I asked Herm Olsen, a local lawyer who teaches the handball class at Utah State, why people play racquetball instead of handball.

“It’s easier,” Olsen said.

Tom O’Conner, a handball historian, (I’m serious, that’s what he said he was) put it this way: “It’s the sheer fun of chasing and hitting a ball with your hand.”

Hopefully his historical research goes beyond this, but he’s right. It’s fun.

“Aerobically it’s terrific, you won’t get hurt, and anyone can play,” Olsen said. “Where there’s a wall, there’s a way.”

So why would Olsen, a 53-year-old lawyer, come and teach a bunch of punk kids like us how to play handball?

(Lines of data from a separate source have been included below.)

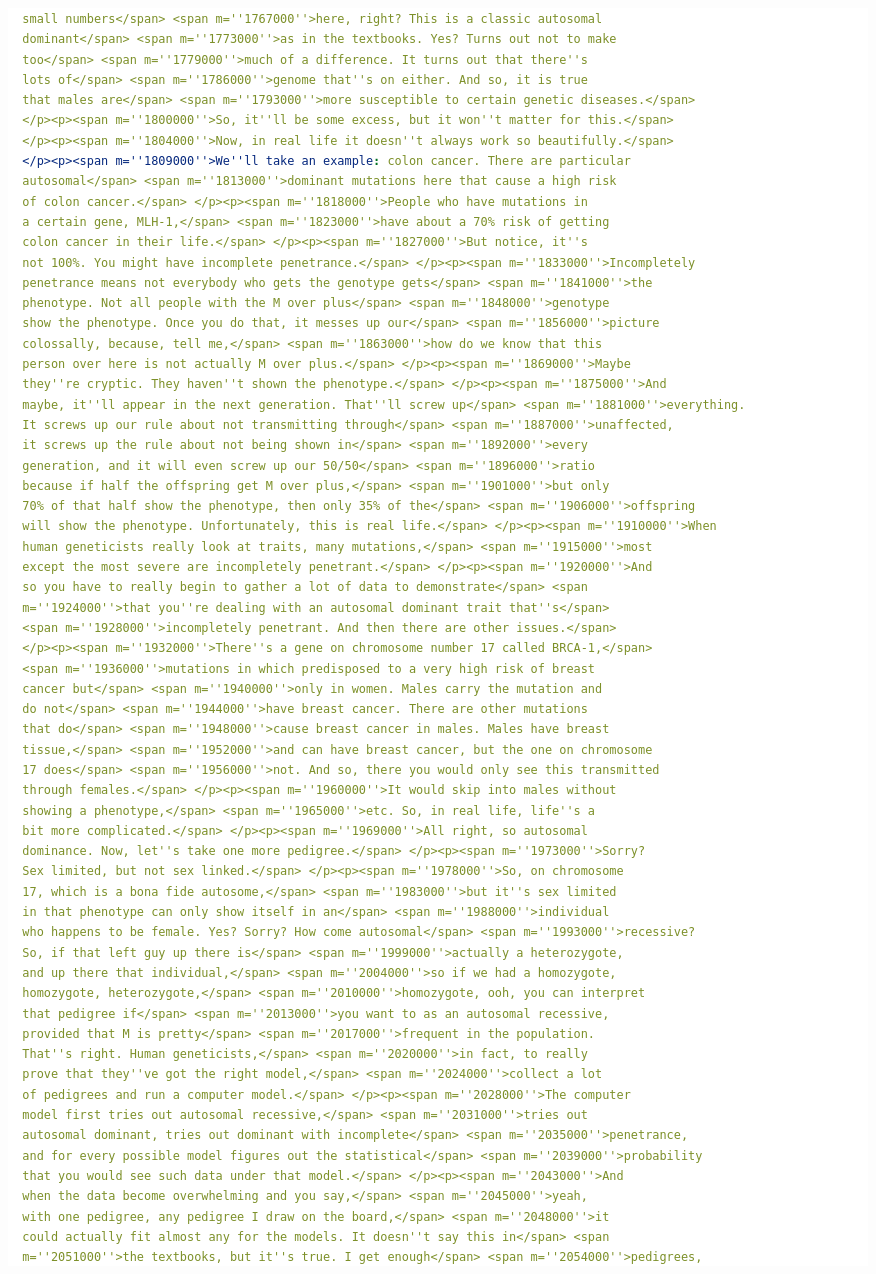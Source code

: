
 ```yaml
  small numbers</span> <span m=''1767000''>here, right? This is a classic autosomal
  dominant</span> <span m=''1773000''>as in the textbooks. Yes? Turns out not to make
  too</span> <span m=''1779000''>much of a difference. It turns out that there''s
  lots of</span> <span m=''1786000''>genome that''s on either. And so, it is true
  that males are</span> <span m=''1793000''>more susceptible to certain genetic diseases.</span>
  </p><p><span m=''1800000''>So, it''ll be some excess, but it won''t matter for this.</span>
  </p><p><span m=''1804000''>Now, in real life it doesn''t always work so beautifully.</span>
  </p><p><span m=''1809000''>We''ll take an example: colon cancer. There are particular
  autosomal</span> <span m=''1813000''>dominant mutations here that cause a high risk
  of colon cancer.</span> </p><p><span m=''1818000''>People who have mutations in
  a certain gene, MLH-1,</span> <span m=''1823000''>have about a 70% risk of getting
  colon cancer in their life.</span> </p><p><span m=''1827000''>But notice, it''s
  not 100%. You might have incomplete penetrance.</span> </p><p><span m=''1833000''>Incompletely
  penetrance means not everybody who gets the genotype gets</span> <span m=''1841000''>the
  phenotype. Not all people with the M over plus</span> <span m=''1848000''>genotype
  show the phenotype. Once you do that, it messes up our</span> <span m=''1856000''>picture
  colossally, because, tell me,</span> <span m=''1863000''>how do we know that this
  person over here is not actually M over plus.</span> </p><p><span m=''1869000''>Maybe
  they''re cryptic. They haven''t shown the phenotype.</span> </p><p><span m=''1875000''>And
  maybe, it''ll appear in the next generation. That''ll screw up</span> <span m=''1881000''>everything.
  It screws up our rule about not transmitting through</span> <span m=''1887000''>unaffected,
  it screws up the rule about not being shown in</span> <span m=''1892000''>every
  generation, and it will even screw up our 50/50</span> <span m=''1896000''>ratio
  because if half the offspring get M over plus,</span> <span m=''1901000''>but only
  70% of that half show the phenotype, then only 35% of the</span> <span m=''1906000''>offspring
  will show the phenotype. Unfortunately, this is real life.</span> </p><p><span m=''1910000''>When
  human geneticists really look at traits, many mutations,</span> <span m=''1915000''>most
  except the most severe are incompletely penetrant.</span> </p><p><span m=''1920000''>And
  so you have to really begin to gather a lot of data to demonstrate</span> <span
  m=''1924000''>that you''re dealing with an autosomal dominant trait that''s</span>
  <span m=''1928000''>incompletely penetrant. And then there are other issues.</span>
  </p><p><span m=''1932000''>There''s a gene on chromosome number 17 called BRCA-1,</span>
  <span m=''1936000''>mutations in which predisposed to a very high risk of breast
  cancer but</span> <span m=''1940000''>only in women. Males carry the mutation and
  do not</span> <span m=''1944000''>have breast cancer. There are other mutations
  that do</span> <span m=''1948000''>cause breast cancer in males. Males have breast
  tissue,</span> <span m=''1952000''>and can have breast cancer, but the one on chromosome
  17 does</span> <span m=''1956000''>not. And so, there you would only see this transmitted
  through females.</span> </p><p><span m=''1960000''>It would skip into males without
  showing a phenotype,</span> <span m=''1965000''>etc. So, in real life, life''s a
  bit more complicated.</span> </p><p><span m=''1969000''>All right, so autosomal
  dominance. Now, let''s take one more pedigree.</span> </p><p><span m=''1973000''>Sorry?
  Sex limited, but not sex linked.</span> </p><p><span m=''1978000''>So, on chromosome
  17, which is a bona fide autosome,</span> <span m=''1983000''>but it''s sex limited
  in that phenotype can only show itself in an</span> <span m=''1988000''>individual
  who happens to be female. Yes? Sorry? How come autosomal</span> <span m=''1993000''>recessive?
  So, if that left guy up there is</span> <span m=''1999000''>actually a heterozygote,
  and up there that individual,</span> <span m=''2004000''>so if we had a homozygote,
  homozygote, heterozygote,</span> <span m=''2010000''>homozygote, ooh, you can interpret
  that pedigree if</span> <span m=''2013000''>you want to as an autosomal recessive,
  provided that M is pretty</span> <span m=''2017000''>frequent in the population.
  That''s right. Human geneticists,</span> <span m=''2020000''>in fact, to really
  prove that they''ve got the right model,</span> <span m=''2024000''>collect a lot
  of pedigrees and run a computer model.</span> </p><p><span m=''2028000''>The computer
  model first tries out autosomal recessive,</span> <span m=''2031000''>tries out
  autosomal dominant, tries out dominant with incomplete</span> <span m=''2035000''>penetrance,
  and for every possible model figures out the statistical</span> <span m=''2039000''>probability
  that you would see such data under that model.</span> </p><p><span m=''2043000''>And
  when the data become overwhelming and you say,</span> <span m=''2045000''>yeah,
  with one pedigree, any pedigree I draw on the board,</span> <span m=''2048000''>it
  could actually fit almost any for the models. It doesn''t say this in</span> <span
  m=''2051000''>the textbooks, but it''s true. I get enough</span> <span m=''2054000''>pedigrees,
```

“We [Olsen and his gray-haired friends] noticed there weren’t any young people playing the sport,” Olsen said. “I’m old as dirt and I was the youngest, so we asked the school if we could teach a class to reintroduce young people to this terrific sport.”

The result: A bunch of kids complaining about sore hands. One 24-year-old broadcast journalism student from Denver, Colo., who wished to remain anonymous, was overheard on the first day of class saying “Ouchy! I think I broke a nail.”.

The first day they gave us the proper equipment, which included two layers of gloves.

“I don’t need no stinking gloves,” I thought to myself.

After a couple hits I was wishing that I had Nerf soccer balls on my hands. Things have gotten better.

After your hands get used to it, handball is a mostly pain-free game.

“I’ve had five knee surgeries, but they’re all from basketball,” Olsen said. “Basketball is a dark and evil sport for knees. But in handball, I haven’t hurt myself once.”

Not only is Olsen an unpaid volunteer, he may actually lose money teaching this class. He says if his knees hold up he will pay any student in his class $100 if they can beat him.

The goal in this class, and what Olsen hopes to be many classes to come, is to “start building a core of good handball players at Utah State.”

“I’m just really pleased that 15 brave souls are willing to stick it out, learn a new sport, and have some fun,” Olsen said.

So after a few weeks’ experience with this exhilarating sport, I feel like those crazy guys who take those eating competitions so seriously. I’ll just try not to lose my marriage over it.